■ PROBLEM DESCRIPTION:
Search the entries below for "dataset", and copy each line where it appears.
DATA SUPPLIED: Begin
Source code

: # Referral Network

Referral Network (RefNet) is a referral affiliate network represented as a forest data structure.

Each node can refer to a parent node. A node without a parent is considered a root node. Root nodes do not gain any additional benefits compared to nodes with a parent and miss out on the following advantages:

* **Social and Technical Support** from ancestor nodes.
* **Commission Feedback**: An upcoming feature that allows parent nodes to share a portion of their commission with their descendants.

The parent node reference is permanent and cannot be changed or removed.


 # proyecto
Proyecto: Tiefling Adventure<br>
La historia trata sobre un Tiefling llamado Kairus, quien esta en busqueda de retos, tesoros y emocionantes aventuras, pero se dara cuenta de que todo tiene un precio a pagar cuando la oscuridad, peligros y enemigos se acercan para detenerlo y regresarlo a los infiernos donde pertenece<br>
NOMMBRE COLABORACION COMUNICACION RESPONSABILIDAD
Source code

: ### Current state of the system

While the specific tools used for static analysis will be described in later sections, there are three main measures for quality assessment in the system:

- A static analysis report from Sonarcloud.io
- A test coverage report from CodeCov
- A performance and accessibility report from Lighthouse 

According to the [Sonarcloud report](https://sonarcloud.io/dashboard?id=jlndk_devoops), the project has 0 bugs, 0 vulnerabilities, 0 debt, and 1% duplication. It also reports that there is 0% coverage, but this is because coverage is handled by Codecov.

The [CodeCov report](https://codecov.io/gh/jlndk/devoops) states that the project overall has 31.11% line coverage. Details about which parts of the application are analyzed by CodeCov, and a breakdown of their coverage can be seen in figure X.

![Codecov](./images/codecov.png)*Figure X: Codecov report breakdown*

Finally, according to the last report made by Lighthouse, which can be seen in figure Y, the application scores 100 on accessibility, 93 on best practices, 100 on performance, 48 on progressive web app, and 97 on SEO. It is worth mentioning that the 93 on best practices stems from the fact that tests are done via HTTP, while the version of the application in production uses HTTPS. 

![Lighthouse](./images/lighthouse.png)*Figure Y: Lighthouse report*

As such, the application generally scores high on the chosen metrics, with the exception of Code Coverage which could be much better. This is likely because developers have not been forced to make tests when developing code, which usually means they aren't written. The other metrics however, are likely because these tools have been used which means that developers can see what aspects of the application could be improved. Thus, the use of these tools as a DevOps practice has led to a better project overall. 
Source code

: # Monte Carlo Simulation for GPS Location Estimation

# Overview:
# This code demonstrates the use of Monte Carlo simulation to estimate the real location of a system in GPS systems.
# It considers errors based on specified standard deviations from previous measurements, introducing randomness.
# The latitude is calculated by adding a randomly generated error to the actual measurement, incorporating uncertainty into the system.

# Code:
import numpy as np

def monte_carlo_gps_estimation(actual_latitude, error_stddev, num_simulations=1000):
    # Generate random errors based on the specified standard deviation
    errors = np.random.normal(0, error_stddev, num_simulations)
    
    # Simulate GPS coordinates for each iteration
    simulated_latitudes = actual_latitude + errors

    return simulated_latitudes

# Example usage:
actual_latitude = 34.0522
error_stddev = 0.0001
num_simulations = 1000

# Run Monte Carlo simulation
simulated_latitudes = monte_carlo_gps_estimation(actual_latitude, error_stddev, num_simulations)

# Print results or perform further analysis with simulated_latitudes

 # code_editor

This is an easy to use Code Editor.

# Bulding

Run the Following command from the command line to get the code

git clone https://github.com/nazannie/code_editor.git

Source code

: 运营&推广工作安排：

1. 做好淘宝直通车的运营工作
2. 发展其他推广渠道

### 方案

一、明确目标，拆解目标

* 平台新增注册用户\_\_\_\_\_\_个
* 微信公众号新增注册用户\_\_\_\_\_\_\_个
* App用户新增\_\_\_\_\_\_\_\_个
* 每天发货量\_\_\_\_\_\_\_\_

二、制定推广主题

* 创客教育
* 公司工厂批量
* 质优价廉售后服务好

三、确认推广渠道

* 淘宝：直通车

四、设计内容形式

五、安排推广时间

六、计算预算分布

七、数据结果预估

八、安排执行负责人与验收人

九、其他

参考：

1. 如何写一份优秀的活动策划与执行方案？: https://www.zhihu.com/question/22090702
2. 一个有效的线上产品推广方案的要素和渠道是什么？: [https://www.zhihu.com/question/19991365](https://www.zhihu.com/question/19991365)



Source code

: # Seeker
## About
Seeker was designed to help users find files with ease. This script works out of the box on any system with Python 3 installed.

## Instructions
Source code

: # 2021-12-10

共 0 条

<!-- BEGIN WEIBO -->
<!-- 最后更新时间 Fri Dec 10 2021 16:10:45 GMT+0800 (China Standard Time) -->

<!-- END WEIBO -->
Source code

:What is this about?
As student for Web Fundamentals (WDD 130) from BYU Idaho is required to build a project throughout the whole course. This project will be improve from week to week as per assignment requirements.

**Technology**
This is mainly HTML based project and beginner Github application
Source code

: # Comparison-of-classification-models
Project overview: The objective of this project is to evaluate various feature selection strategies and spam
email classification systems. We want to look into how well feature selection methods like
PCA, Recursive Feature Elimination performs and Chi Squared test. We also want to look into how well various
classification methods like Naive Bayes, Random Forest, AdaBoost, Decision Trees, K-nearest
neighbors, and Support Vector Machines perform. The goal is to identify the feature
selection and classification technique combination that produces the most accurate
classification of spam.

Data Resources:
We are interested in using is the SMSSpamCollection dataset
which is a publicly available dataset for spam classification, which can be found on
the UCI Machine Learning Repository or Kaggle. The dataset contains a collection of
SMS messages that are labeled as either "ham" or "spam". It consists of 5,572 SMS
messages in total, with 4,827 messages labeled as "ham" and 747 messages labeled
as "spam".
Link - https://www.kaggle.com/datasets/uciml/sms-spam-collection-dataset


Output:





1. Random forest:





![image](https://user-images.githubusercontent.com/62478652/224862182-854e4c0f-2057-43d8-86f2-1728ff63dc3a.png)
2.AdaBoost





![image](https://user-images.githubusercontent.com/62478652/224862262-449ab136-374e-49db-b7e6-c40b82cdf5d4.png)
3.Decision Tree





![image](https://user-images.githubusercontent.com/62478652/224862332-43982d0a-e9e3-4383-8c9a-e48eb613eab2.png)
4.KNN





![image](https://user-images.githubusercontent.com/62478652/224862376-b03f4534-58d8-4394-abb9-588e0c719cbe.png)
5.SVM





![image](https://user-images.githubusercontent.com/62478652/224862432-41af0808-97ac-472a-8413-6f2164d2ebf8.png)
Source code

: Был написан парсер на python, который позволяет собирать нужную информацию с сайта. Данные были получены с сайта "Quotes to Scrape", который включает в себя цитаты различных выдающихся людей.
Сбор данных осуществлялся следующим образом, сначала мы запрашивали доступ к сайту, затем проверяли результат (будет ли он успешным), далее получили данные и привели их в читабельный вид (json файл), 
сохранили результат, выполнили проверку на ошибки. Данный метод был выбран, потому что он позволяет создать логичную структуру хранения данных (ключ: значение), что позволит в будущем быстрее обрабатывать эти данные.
DATA SUPPLIED: End
DATA SUPPLIED: Begin
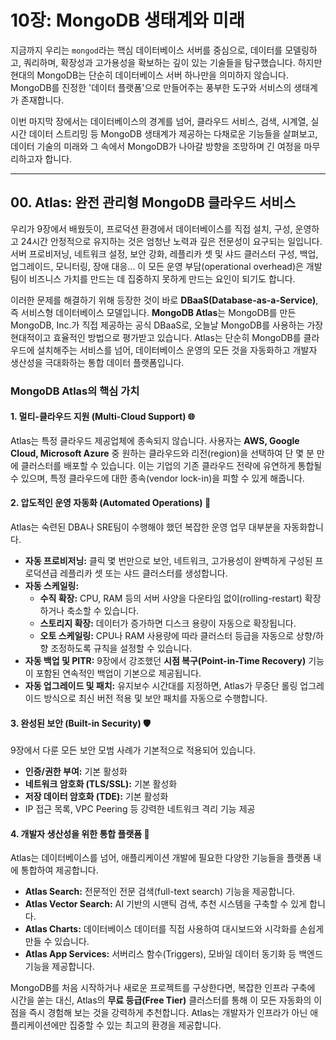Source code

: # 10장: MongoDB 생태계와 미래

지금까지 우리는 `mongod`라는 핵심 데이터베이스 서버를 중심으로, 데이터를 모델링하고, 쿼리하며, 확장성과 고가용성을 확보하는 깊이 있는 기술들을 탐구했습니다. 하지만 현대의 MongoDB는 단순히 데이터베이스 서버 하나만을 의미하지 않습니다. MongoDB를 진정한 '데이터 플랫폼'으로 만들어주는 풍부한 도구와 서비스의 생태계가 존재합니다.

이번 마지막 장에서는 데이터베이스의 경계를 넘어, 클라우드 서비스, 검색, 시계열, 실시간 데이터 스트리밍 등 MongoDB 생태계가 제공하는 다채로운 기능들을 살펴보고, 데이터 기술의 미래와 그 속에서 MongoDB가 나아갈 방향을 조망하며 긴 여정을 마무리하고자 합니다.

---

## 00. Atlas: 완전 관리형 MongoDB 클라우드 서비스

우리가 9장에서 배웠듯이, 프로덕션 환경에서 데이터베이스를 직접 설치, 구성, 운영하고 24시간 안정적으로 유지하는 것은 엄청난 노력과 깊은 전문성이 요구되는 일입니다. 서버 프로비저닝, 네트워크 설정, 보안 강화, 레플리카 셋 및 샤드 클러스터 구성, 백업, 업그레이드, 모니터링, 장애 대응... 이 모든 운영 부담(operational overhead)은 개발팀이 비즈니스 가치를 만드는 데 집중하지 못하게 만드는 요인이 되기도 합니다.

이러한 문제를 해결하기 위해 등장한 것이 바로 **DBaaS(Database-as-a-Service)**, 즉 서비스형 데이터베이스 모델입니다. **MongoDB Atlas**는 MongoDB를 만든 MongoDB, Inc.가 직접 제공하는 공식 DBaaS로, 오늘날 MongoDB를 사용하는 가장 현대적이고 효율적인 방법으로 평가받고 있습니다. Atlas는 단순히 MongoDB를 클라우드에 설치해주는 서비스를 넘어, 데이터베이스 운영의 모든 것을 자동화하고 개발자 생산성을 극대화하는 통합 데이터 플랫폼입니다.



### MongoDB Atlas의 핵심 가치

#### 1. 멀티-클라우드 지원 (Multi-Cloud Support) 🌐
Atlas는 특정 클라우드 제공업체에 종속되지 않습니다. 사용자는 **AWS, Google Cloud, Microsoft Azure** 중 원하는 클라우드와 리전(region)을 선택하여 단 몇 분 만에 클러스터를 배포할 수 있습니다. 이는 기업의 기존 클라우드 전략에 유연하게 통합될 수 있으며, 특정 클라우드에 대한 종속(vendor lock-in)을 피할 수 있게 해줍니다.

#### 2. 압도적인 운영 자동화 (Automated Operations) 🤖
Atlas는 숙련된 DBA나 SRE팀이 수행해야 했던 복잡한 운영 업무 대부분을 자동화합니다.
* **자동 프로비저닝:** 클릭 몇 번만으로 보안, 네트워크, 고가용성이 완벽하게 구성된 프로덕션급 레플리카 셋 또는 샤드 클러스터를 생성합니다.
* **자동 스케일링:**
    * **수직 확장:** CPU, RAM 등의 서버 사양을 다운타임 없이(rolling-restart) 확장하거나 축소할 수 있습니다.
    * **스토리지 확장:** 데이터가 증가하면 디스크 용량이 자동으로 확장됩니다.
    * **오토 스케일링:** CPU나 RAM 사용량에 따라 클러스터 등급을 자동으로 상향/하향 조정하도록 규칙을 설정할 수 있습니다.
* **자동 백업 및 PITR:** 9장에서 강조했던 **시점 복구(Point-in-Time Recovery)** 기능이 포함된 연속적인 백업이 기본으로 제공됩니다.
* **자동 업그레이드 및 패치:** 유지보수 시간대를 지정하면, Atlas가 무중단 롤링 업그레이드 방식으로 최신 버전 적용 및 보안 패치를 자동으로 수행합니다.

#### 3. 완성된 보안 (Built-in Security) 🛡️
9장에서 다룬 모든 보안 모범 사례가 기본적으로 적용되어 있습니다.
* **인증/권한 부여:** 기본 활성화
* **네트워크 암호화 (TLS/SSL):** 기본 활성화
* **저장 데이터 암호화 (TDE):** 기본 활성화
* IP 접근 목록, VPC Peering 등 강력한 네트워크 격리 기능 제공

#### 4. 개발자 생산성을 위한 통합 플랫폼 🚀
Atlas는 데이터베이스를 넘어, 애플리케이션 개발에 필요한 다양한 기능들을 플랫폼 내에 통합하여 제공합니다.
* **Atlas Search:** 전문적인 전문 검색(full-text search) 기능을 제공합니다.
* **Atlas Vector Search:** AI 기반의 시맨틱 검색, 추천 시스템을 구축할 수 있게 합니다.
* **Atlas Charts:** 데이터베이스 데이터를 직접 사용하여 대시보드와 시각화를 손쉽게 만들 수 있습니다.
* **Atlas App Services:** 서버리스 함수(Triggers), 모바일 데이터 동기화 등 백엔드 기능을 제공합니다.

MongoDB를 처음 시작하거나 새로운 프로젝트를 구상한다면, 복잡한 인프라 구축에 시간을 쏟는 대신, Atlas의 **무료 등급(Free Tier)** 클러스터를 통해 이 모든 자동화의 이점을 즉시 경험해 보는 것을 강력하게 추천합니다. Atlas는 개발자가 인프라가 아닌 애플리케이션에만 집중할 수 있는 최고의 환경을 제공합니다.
DATA SUPPLIED: End
DATA SUPPLIED: Begin
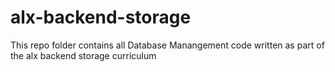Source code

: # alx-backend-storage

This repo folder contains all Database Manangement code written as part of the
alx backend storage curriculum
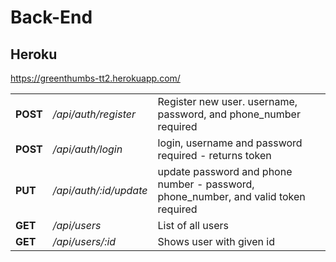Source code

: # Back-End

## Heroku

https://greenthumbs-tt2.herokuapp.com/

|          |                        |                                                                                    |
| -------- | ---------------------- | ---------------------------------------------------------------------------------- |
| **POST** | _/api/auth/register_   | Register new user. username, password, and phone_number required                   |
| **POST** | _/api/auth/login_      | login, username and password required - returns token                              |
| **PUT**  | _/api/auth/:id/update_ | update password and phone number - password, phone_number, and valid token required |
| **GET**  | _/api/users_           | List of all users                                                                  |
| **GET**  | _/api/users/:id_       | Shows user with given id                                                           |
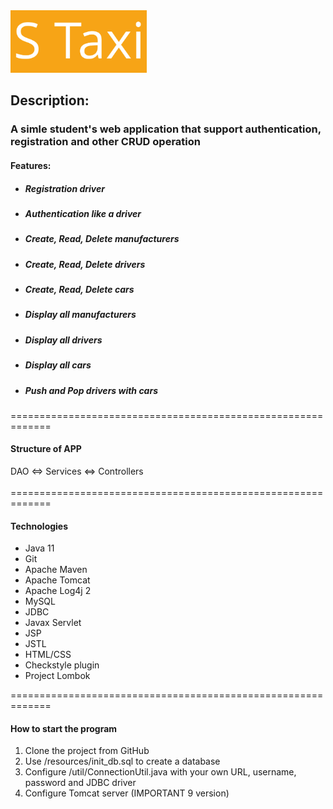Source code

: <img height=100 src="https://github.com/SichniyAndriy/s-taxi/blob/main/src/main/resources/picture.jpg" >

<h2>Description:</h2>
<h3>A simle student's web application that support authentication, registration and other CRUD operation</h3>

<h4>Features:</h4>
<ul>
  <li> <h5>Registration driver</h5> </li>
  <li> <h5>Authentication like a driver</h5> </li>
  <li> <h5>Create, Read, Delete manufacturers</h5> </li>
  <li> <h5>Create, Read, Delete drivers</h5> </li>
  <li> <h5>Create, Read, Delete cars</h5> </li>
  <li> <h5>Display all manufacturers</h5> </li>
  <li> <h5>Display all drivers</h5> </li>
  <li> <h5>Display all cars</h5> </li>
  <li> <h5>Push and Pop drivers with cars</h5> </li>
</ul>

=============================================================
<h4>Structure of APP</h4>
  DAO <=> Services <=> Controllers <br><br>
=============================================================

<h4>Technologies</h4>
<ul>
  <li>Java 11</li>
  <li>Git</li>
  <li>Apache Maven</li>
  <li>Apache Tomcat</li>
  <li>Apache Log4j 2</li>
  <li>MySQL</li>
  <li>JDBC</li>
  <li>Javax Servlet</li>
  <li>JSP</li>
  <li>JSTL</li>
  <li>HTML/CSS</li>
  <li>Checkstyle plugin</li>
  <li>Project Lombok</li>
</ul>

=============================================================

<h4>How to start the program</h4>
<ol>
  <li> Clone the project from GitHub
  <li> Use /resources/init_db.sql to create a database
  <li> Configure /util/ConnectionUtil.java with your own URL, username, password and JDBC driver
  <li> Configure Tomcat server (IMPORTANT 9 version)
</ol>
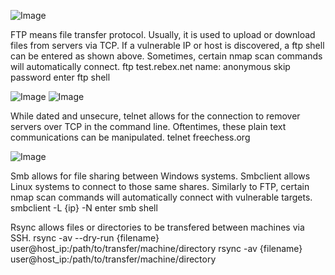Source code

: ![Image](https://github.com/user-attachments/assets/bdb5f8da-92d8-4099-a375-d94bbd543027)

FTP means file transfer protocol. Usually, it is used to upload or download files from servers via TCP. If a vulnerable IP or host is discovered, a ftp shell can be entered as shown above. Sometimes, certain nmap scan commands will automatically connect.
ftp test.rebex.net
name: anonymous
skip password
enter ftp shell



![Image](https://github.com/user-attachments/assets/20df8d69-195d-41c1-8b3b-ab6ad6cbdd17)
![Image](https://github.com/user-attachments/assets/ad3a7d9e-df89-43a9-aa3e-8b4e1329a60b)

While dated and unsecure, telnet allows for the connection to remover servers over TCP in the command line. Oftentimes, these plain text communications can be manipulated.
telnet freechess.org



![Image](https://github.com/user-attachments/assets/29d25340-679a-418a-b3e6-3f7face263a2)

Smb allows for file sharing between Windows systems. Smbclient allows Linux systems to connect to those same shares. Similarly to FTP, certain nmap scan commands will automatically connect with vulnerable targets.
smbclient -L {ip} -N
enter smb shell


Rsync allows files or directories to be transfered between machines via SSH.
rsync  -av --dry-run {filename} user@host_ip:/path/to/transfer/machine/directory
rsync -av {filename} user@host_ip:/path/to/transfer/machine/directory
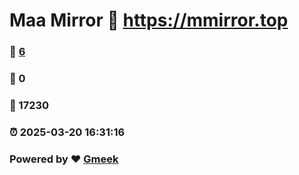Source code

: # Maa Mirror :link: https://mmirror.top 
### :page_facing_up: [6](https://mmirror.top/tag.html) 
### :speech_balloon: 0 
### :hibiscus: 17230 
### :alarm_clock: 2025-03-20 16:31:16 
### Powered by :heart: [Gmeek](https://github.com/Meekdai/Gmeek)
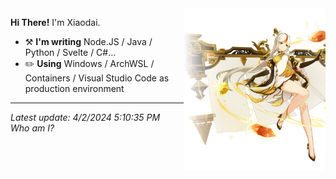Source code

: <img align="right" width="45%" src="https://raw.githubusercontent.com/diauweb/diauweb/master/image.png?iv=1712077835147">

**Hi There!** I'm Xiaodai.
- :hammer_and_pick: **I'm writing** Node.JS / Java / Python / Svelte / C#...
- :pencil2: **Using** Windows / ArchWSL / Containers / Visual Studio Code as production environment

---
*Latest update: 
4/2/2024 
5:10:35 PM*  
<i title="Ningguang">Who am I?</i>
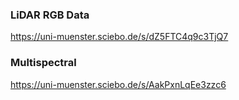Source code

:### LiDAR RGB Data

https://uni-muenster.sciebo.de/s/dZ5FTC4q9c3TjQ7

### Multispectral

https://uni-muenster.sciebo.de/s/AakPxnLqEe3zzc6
DATA SUPPLIED: End
■ ANSWER SECTION:
We are interested in using is the SMSSpamCollection dataset
which is a publicly available dataset for spam classification, which can be found on
the UCI Machine Learning Repository or Kaggle. The dataset contains a collection of
Link - https://www.kaggle.com/datasets/uciml/sms-spam-collection-dataset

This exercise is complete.